◆ TASK DETAILS:
Please report, as a single number with no other text, how many lines of the listing contain "davon".
==*==
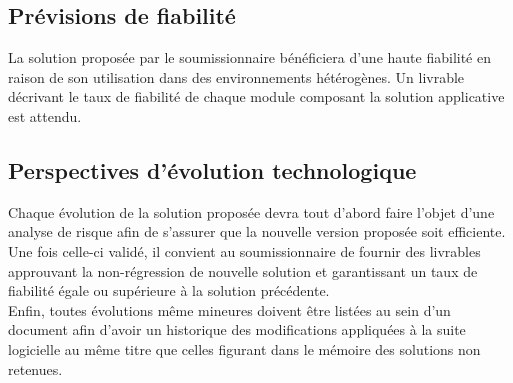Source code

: \subsection{Prévisions de fiabilité}
La solution proposée par le soumissionnaire bénéficiera d'une haute fiabilité en raison de son utilisation dans des environnements hétérogènes. Un livrable décrivant le taux de fiabilité de chaque module composant la solution applicative est attendu.

\subsection{Perspectives d'évolution technologique}
Chaque évolution de la solution proposée devra tout d'abord faire l'objet d'une analyse de risque afin de s'assurer que la nouvelle version proposée soit efficiente.
\\
Une fois celle-ci validé, il convient au soumissionnaire de fournir des livrables approuvant la non-régression de nouvelle solution et garantissant un taux de fiabilité égale ou supérieure à la solution précédente.
\\
Enfin, toutes évolutions même mineures doivent être listées au sein d'un document afin d'avoir un historique des modifications appliquées à la suite logicielle au même titre que celles figurant dans le mémoire des solutions non retenues.
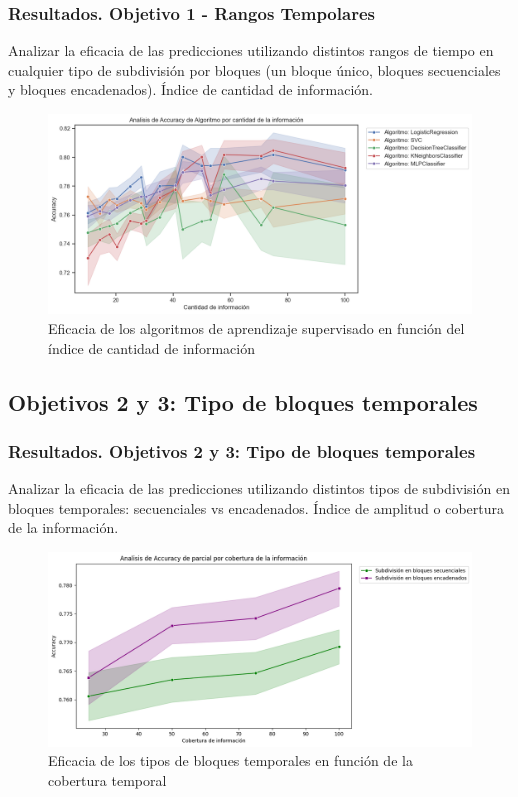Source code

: \documentclass{beamer}
\begin{document}
\begin{frame}
	\frametitle{Resultados. Objetivo 1 - Rangos Tempolares}
	\begin{block}{Analizar la eficacia de las predicciones utilizando distintos rangos de tiempo en cualquier tipo de subdivisión por bloques (un bloque único, bloques secuenciales y bloques encadenados).}
		Índice de cantidad de información.
	\end{block}
	
\begin{figure}[H]
	\centering
	\includegraphics[width=0.6\linewidth]{figs/cap7/figura_13}
	\caption{Eficacia de los algoritmos de aprendizaje supervisado en función del índice de cantidad de información}
	\label{fig:figura207}
\end{figure}
	
	
\end{frame}


\subsection{ Objetivos 2 y 3: Tipo de bloques temporales}
\begin{frame}
	\frametitle{Resultados. Objetivos 2 y 3: Tipo de bloques temporales}
	\begin{block}{Analizar la eficacia de las predicciones utilizando
			distintos tipos de subdivisión en bloques temporales: secuenciales vs encadenados.}
		Índice de amplitud o cobertura de la información.
	\end{block}
	
\begin{figure}[H]
	\centering
	\includegraphics[width=0.7\linewidth]{figs/cap7/figura_15}
	\caption{Eficacia de los tipos de bloques temporales en función  de la cobertura temporal}
	
	\label{fig:figura212}
\end{figure}

\end{frame}
\end{document}
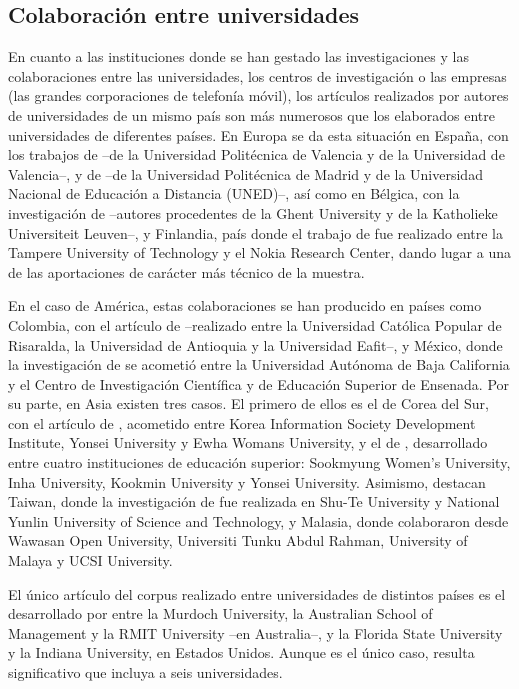 \documentclass[spanish]{textolivre}
\begin{document}
\subsection{Colaboración entre universidades}
En cuanto a las instituciones donde se han gestado las investigaciones y las colaboraciones entre las universidades, los centros de investigación o las empresas (las grandes corporaciones de telefonía móvil), los artículos realizados por autores de universidades de un mismo país son más numerosos que los elaborados entre universidades de diferentes países. En Europa se da esta situación en España, con los trabajos de \textcite{adelantadomateu2011} –de la Universidad Politécnica de Valencia y de la Universidad de Valencia–, y de \textcite{feijoo2010} –de la Universidad Politécnica de Madrid y de la Universidad Nacional de Educación a Distancia (UNED)–, así como en Bélgica, con la investigación de \textcite{evens2011} –autores procedentes de la Ghent University y de la Katholieke Universiteit Leuven–, y Finlandia, país donde el trabajo de \textcite{jumiskopyykko2008} fue realizado entre la Tampere University of Technology y el Nokia Research Center, dando lugar a una de las aportaciones de carácter más técnico de la muestra. 

En el caso de América, estas colaboraciones se han producido en países como Colombia, con el artículo de \textcite{montoyabermudez2016} –realizado entre la Universidad Católica Popular de Risaralda, la Universidad de Antioquia y la Universidad Eafit–, y México, donde la investigación de \textcite{tamayofernandez2011} se acometió entre la Universidad Autónoma de Baja California y el Centro de Investigación Científica y de Educación Superior de Ensenada. Por su parte, en Asia existen tres casos. El primero de ellos es el de Corea del Sur, con el artículo de \textcite{shim2017}, acometido entre Korea Information Society Development Institute, Yonsei University y Ewha Womans University, y el de \textcite{do2009}, desarrollado entre cuatro instituciones de educación superior: Sookmyung Women’s University, Inha University, Kookmin University y Yonsei University. Asimismo, destacan Taiwan, donde la investigación de \textcite{su2015} fue realizada en Shu-Te University y National Yunlin University of Science and Technology, y Malasia, donde \textcite{wong2016} colaboraron desde Wawasan Open University, Universiti Tunku Abdul Rahman, University of Malaya y UCSI University. 

El único artículo del corpus realizado entre universidades de distintos países es el desarrollado por \textcite{varan2013} entre la Murdoch University, la Australian School of Management y la RMIT University –en Australia–, y la Florida State University y la Indiana University, en Estados Unidos. Aunque es el único caso, resulta significativo que incluya a seis universidades. 
\end{document}
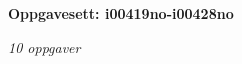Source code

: \centerline{\bf Oppgavesett: i00419no-i00428no}
\vskip 10pt
\centerline{\it 10 oppgaver}\vskip 10pt
\vskip 10pt
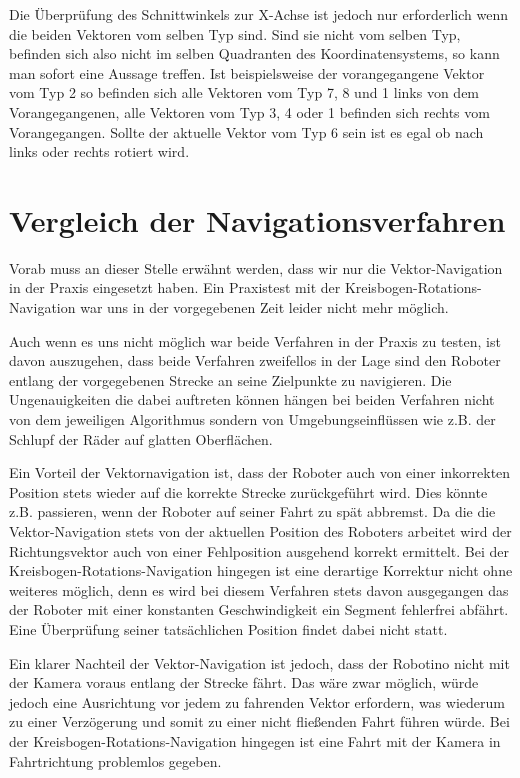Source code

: 
Die Überprüfung des Schnittwinkels zur X-Achse ist jedoch nur erforderlich wenn
die beiden Vektoren vom selben Typ sind. Sind sie nicht vom selben Typ, befinden
sich also nicht im selben Quadranten des Koordinatensystems, so kann man sofort
eine Aussage treffen. Ist beispielsweise der vorangegangene Vektor vom Typ 2 so
befinden sich alle Vektoren vom Typ 7, 8 und 1 links von dem Vorangegangenen,
alle Vektoren vom Typ 3, 4 oder 1 befinden sich rechts vom Vorangegangen. Sollte
der aktuelle Vektor vom Typ 6 sein ist es egal ob nach links oder rechts rotiert
wird.



\section{Vergleich der Navigationsverfahren}

Vorab muss an dieser Stelle erwähnt werden, dass wir nur die Vektor-Navigation
in der Praxis eingesetzt haben. Ein Praxistest mit der
Kreisbogen-Rotations-Navigation war uns in der vorgegebenen Zeit leider nicht
mehr möglich.

Auch wenn es uns nicht möglich war beide Verfahren in der Praxis zu testen, ist
davon auszugehen, dass beide Verfahren zweifellos in der Lage sind den Roboter
entlang der vorgegebenen Strecke an seine Zielpunkte zu navigieren. Die
Ungenauigkeiten die dabei auftreten können hängen bei beiden Verfahren nicht von
dem jeweiligen Algorithmus sondern von Umgebungseinflüssen wie z.B. der Schlupf
der Räder auf glatten Oberflächen.

Ein Vorteil der Vektornavigation ist, dass der Roboter auch von einer
inkorrekten Position stets wieder auf die korrekte Strecke zurückgeführt wird.
Dies könnte z.B. passieren, wenn der Roboter auf seiner Fahrt zu spät abbremst.
Da die die Vektor-Navigation stets von der aktuellen Position des Roboters
arbeitet wird der Richtungsvektor auch von einer Fehlposition ausgehend korrekt
ermittelt. Bei der Kreisbogen-Rotations-Navigation hingegen ist eine derartige
Korrektur nicht ohne weiteres möglich, denn es wird bei diesem Verfahren stets
davon ausgegangen das der Roboter mit einer konstanten Geschwindigkeit ein
Segment fehlerfrei abfährt. Eine Überprüfung seiner tatsächlichen Position
findet dabei nicht statt.

Ein klarer Nachteil der Vektor-Navigation ist jedoch, dass der Robotino nicht
mit der Kamera voraus entlang der Strecke fährt. Das wäre zwar möglich, würde
jedoch eine Ausrichtung vor jedem zu fahrenden Vektor erfordern, was wiederum zu
einer Verzögerung und somit zu einer nicht fließenden Fahrt führen würde. Bei
der Kreisbogen-Rotations-Navigation hingegen ist eine Fahrt mit der Kamera in
Fahrtrichtung problemlos gegeben.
==*==
◆ SOLUTION TO THE EXERCISE:
2